Thursday, November 29, 2012
capitalism & addiction
I began smoking 54 years ago. Both the adults in my immediate family smoked heavily, as did all the males in my extended family, so I saw smoking from a 14-year-old point of view, as simply an essential part of the coming-of-age process.
I knew it was addictive before I started, but since all the adult guys around me seemed down with it, I thought addiction must be kind of cool. Then there were the TV ads featuring the Marlboro Man, with his rippling, tattooed biceps and cowboy hat. Only later did I figure out that these sales pitches were crafted specifically with 99-pound adolescents like myself in mind.
Ten years later I deeply regretted ever having started, but by then it was too late. I swore I would rid myself of this savage addiction if it was the last thing I ever did, and it just might be.
I no longer smoke, but I'm still wearing a patch that delivers seven milligrams of nicotine to my bloodstream over 24 hours. The patch was supposed to be a 70-day program, but mine has gone on for five years.
Seven milligrams is the smallest patch. The program's steps are 21-14-7, and I'm planning at a nicotine-free new year. It will be hard, but I think it's doable.
I smoked for 50 years, smoked occasionally for four more after that, and this year have depended exclusively on the transdermal patch to satisfy the demands of this worst of all possible drug addictions.

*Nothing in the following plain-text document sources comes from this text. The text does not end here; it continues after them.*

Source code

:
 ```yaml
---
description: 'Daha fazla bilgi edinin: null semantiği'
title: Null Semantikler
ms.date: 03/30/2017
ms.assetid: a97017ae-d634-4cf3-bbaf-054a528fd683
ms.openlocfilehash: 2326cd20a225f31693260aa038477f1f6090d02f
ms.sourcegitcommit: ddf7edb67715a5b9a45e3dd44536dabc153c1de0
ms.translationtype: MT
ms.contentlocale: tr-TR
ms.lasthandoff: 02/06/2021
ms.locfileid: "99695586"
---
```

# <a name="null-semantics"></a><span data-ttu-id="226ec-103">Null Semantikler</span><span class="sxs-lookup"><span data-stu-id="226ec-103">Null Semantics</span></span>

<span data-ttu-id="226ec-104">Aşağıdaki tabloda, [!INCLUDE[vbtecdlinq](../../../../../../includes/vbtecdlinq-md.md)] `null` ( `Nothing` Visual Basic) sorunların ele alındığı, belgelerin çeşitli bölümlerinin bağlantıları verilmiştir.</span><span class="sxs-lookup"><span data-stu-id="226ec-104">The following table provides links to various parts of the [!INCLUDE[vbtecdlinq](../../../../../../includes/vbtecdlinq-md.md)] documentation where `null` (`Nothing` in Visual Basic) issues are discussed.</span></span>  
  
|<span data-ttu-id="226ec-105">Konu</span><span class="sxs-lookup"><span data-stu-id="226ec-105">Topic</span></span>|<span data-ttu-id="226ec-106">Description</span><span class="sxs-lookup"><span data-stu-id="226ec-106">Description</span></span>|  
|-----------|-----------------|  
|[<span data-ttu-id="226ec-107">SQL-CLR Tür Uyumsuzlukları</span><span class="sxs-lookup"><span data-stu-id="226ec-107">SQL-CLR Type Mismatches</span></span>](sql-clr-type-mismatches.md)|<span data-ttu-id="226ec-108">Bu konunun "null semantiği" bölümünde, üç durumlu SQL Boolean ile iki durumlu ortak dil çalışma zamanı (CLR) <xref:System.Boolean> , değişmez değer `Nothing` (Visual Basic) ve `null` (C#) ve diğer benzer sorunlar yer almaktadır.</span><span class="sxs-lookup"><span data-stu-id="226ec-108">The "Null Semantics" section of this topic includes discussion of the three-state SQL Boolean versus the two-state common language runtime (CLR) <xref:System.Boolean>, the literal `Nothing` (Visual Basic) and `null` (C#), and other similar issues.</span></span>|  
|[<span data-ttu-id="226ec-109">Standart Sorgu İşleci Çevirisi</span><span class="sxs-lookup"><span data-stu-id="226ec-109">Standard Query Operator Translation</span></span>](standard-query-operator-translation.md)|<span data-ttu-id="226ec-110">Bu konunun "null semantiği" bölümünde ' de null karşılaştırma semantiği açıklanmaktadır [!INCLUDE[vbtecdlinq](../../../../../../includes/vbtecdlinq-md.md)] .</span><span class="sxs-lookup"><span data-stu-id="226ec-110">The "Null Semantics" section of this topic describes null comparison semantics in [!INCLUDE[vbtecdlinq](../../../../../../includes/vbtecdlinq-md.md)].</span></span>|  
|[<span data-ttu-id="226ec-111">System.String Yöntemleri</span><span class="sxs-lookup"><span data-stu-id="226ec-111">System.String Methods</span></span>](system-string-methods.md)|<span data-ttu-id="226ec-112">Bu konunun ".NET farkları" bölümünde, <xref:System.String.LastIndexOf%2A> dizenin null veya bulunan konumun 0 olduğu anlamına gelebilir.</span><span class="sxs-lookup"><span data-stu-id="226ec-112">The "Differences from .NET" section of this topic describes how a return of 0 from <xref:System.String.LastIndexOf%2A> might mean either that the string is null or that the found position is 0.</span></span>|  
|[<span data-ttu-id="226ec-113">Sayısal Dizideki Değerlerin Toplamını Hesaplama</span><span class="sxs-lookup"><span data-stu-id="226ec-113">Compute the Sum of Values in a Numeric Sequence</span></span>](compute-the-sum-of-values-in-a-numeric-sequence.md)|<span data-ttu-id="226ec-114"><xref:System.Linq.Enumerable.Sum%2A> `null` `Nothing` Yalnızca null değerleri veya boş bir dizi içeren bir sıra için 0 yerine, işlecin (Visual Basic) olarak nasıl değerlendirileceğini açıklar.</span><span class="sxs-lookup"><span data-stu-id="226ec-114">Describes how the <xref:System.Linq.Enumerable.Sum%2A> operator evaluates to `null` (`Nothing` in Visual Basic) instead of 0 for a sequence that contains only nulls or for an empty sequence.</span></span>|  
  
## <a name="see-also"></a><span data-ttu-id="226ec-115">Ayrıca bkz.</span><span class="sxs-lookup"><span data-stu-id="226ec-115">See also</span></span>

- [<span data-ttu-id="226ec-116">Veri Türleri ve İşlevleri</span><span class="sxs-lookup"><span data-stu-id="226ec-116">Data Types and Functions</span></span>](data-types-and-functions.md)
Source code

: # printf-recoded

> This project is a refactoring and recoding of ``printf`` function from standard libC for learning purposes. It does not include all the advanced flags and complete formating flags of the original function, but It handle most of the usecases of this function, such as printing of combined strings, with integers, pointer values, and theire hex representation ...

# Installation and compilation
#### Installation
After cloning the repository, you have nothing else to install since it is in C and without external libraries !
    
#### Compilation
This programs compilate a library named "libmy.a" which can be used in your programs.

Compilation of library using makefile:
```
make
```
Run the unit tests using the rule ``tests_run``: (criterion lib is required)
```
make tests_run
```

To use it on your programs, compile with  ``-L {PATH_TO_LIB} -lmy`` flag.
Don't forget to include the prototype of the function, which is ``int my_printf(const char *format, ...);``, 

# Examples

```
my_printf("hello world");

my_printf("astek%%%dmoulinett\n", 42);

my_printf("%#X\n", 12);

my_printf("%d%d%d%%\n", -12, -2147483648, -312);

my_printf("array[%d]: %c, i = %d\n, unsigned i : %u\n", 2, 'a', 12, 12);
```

I have emphysema, as did my parents and their fathers before them, and later today will attend my thrice-weekly pulmonary rehab class at a local hospital. It seems to me none of this might have happened if not for the capitalistic imperative that the only relevant consideration in marketing a product is the bottom line, and that if you have to deliberately promote drug addiction among adolescents to keep the profit stream flowing and expanding, then whatever it takes is permissible, and in fact desirable.
Yesterday, Reuters carried the story of the latest judgment against the big tobacco retailers: Major tobacco companies that spent decades denying they lied to the U.S. public about the dangers of cigarettes must spend their own money on a public advertising campaign saying they did lie, a federal judge ruled on Tuesday.
The ruling sets out what might be the harshest sanction to come out of a historic case that the Justice Department brought in 1999 accusing the tobacco companies of racketeering.
U.S. District Judge Gladys Kessler wrote that the new advertising campaign would be an appropriate counterweight to the companies' "past deception" dating to at least 1964.
I don't blame the Philip Morris company 100% for my lifetime of struggle with their product, but they share the same part of the blame as any other dope dealer, which is what they are. I think of these firms, along with war profiteers, as the ultimate capitalists; they have taken the maxim that "Anything that supports the bottom line is desirable" to its ultimate logical conclusion.
Today, few adolescents begin smoking, since they (and we) are exposed to massive amounts of anti-tobacco propaganda. There is no more cigarette advertising. In a sane society, that's how it would have been all along.